Volunteers Answer The Call After 98-Year-Old World War II Vet Dies With No Known Family To Attend Funeral

Strangers across Massachusetts are stepping in to bury a World War II Navy veteran who outlived everyone close to him.

John Bernard Arnold III of East Bridgewater died May 6 at age 98, and the town announced he had no relatives left to attend his services, according to CBS Boston. Terrence O’Keeffe, the veterans‘ service officer for Hanson and Hanover, posted on Facebook on Thursday asking for attendees, pallbearers and procession participants. (RELATED: Marine Vet Praised By Woman He Saved From Crazed Cambridge Gunman)

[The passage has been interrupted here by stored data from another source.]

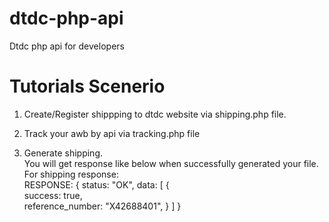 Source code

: # dtdc-php-api
Dtdc php api for developers

# Tutorials Scenerio
1. Create/Register shippping to dtdc website via shipping.php file.
2. Track your awb by api via tracking.php file

1. Generate shipping.<br>
You will get response like below when successfully generated your file.<br>
For shipping response:<br>
RESPONSE:
{
  status: "OK",
    data: 
    [
      {        
        success: true,        
        reference_number: "X42688401",
      }
    ]
  }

“I am enlisting your help to send this Veteran off the way he should,” O’Keeffe wrote in the post, as quoted by CBS Boston. After the message circulated hundreds of times online, he added that the reaction had been “more than amazing” and that the day was “shaping up to be a fitting send off.”

Anyone wishing to serve as a pallbearer was directed to contact O’Keeffe through his Hanover town email address, Boston 25 News reported Thursday.

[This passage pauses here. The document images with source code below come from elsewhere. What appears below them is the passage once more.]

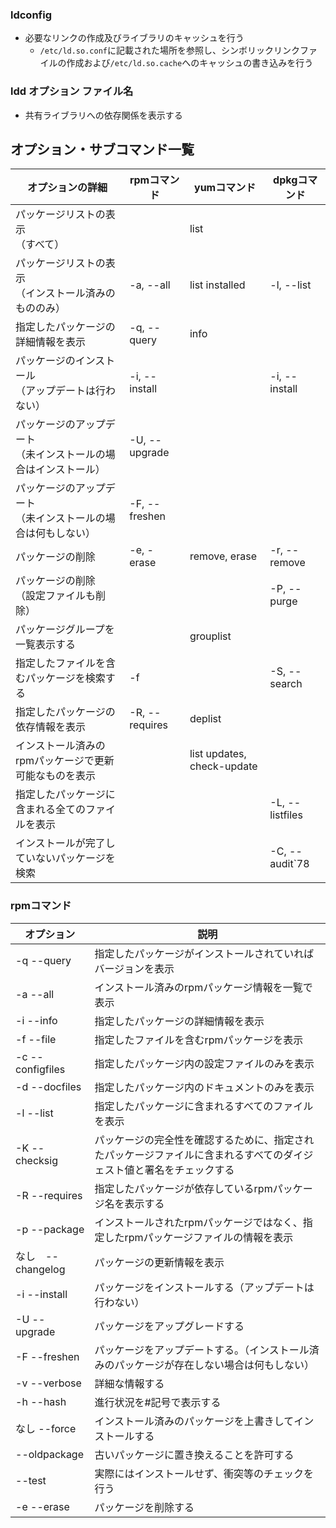 
### ldconfig
- 必要なリンクの作成及びライブラリのキャッシュを行う
  - `/etc/ld.so.conf`に記載された場所を参照し、シンボリックリンクファイルの作成および`/etc/ld.so.cache`へのキャッシュの書き込みを行う 

### ldd オプション ファイル名
- 共有ライブラリへの依存関係を表示する

## オプション・サブコマンド一覧

|オプションの詳細|rpmコマンド|yumコマンド|dpkgコマンド|
|-|-|-|-|
|パッケージリストの表示<br>（すべて）||list|
|パッケージリストの表示<br>（インストール済みのもののみ）|-a, --all|list installed|-l, --list
|指定したパッケージの詳細情報を表示|-q, --query|info|
|パッケージのインストール<br>（アップデートは行わない）|-i, --install||-i, --install|
|パッケージのアップデート<br>（未インストールの場合はインストール）|-U, --upgrade| 
|パッケージのアップデート<br>（未インストールの場合は何もしない） |-F, --freshen|
|パッケージの削除|-e, -erase|remove, erase|-r, --remove|
|パッケージの削除<br>（設定ファイルも削除）|||-P, --purge|
|パッケージグループを一覧表示する||grouplist||
|指定したファイルを含むパッケージを検索する|-f||-S, --search|
|指定したパッケージの依存情報を表示|-R, --requires|deplist|
|インストール済みのrpmパッケージで更新可能なものを表示||list updates, check-update|
|指定したパッケージに含まれる全てのファイルを表示|||-L, --listfiles|
|インストールが完了していないパッケージを検索|||-C, --audit`78|


### rpmコマンド

|オプション|説明|
|-|-|
|-q --query|指定したパッケージがインストールされていればバージョンを表示|
|-a --all|インストール済みのrpmパッケージ情報を一覧で表示|
|-i --info|指定したパッケージの詳細情報を表示|
|-f --file|指定したファイルを含むrpmパッケージを表示|
|-c --configfiles|指定したパッケージ内の設定ファイルのみを表示|
|-d --docfiles|指定したパッケージ内のドキュメントのみを表示|
|-l --list|指定したパッケージに含まれるすべてのファイルを表示|
|-K --checksig|パッケージの完全性を確認するために、指定されたパッケージファイルに含まれるすべてのダイジェスト値と署名をチェックする|
|-R --requires|指定したパッケージが依存しているrpmパッケージ名を表示する|
|-p --package|インストールされたrpmパッケージではなく、指定したrpmパッケージファイルの情報を表示|
|なし　--changelog|パッケージの更新情報を表示|
|-i --install|パッケージをインストールする（アップデートは行わない）|
|-U --upgrade|パッケージをアップグレードする|
|-F --freshen|パッケージをアップデートする。（インストール済みのパッケージが存在しない場合は何もしない）|
|-v --verbose|詳細な情報する|
|-h --hash|進行状況を#記号で表示する|
|なし --force|インストール済みのパッケージを上書きしてインストールする|
|--oldpackage|古いパッケージに置き換えることを許可する|
|--test|実際にはインストールせず、衝突等のチェックを行う|
|-e --erase|パッケージを削除する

Volunteer slots filled so quickly that organizers closed the sign-up and shifted focus to crowd safety, according to the Hanover/Hanson Veteran Services Facebook page. Hanson police plan to shut down a stretch of Route 14 starting at 9:30 a.m. Monday and have set up overflow parking at Botieri Field and the former Maquan School to handle the expected turnout.

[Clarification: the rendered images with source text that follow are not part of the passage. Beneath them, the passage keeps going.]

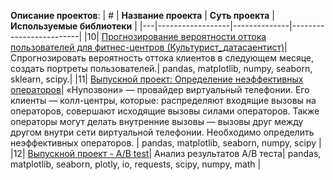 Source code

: **Описание проектов**:
| # |             **Название проекта**                |                  **Суть проекта**                    |               **Используемые библиотеки**                |
|---|------------------|--------------|-------------------------|
|10| [Прогнозирование вероятности оттока пользователей для фитнес-центров (Культурист_датасаентист)](https://github.com/LiliyaGoncharova/analytics-projects/tree/main/%D0%BA%D1%83%D0%BB%D1%8C%D1%82%D1%83%D1%80%D0%B8%D1%81%D1%82_%D0%B4%D0%B0%D1%82%D0%B0%D1%81%D0%B0%D0%B5%D0%BD%D1%82%D0%B8%D1%81%D1%82)|Спрогнозировать вероятность оттока клиентов в следующем месяце, создать портреты пользователей.| pandas, matplotlib, numpy, seaborn, sklearn, scipy.|
|11| [ Выпускной проект: Определение неэффективных операторов](https://github.com/LiliyaGoncharova/analytics-projects/tree/main/final_project)| «Нупозвони» — провайдер виртуальный телефонии. Его клиенты — колл-центры, которые: распределяют входящие вызовы на операторов, совершают исходящие вызовы силами операторов. Также операторы могут делать внутренние вызовы — вызовы друг между другом внутри сети виртуальной телефонии. Необходимо определить неэффективных операторов. | pandas, matplotlib, seaborn, numpy, scipy |
|12| [Выпускной проект - A/B test](https://github.com/LiliyaGoncharova/analytics-projects/tree/main/final_project_AB_test)| Анализ результатов A/B теста| pandas, matplotlib, seaborn, plotly, io, requests, scipy, numpy, math |
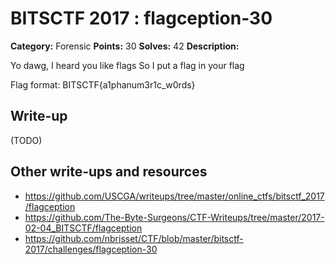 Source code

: # BITSCTF 2017 : flagception-30

**Category:** Forensic
**Points:** 30
**Solves:** 42
**Description:**

Yo dawg, I heard you like flags
So I put a flag in your flag

Flag format: BITSCTF{a1phanum3r1c_w0rds}


## Write-up

(TODO)

## Other write-ups and resources

* https://github.com/USCGA/writeups/tree/master/online_ctfs/bitsctf_2017/flagception
* https://github.com/The-Byte-Surgeons/CTF-Writeups/tree/master/2017-02-04_BITSCTF/flagception
* https://github.com/nbrisset/CTF/blob/master/bitsctf-2017/challenges/flagception-30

Arnold graduated from Rogers High School in Newport, Rhode Island, and attended Rhode Island State University for two years, according to his obituary from Leighton-MacKinnon Funeral Home. Both of his sisters, Mary M.D. Joines and Kathleen Principato, predeceased him.

The funeral Mass begins at 11 a.m. Monday at St. Joseph the Worker Church in Hanson, with burial to follow at Cedar Knoll Cemetery in Taunton.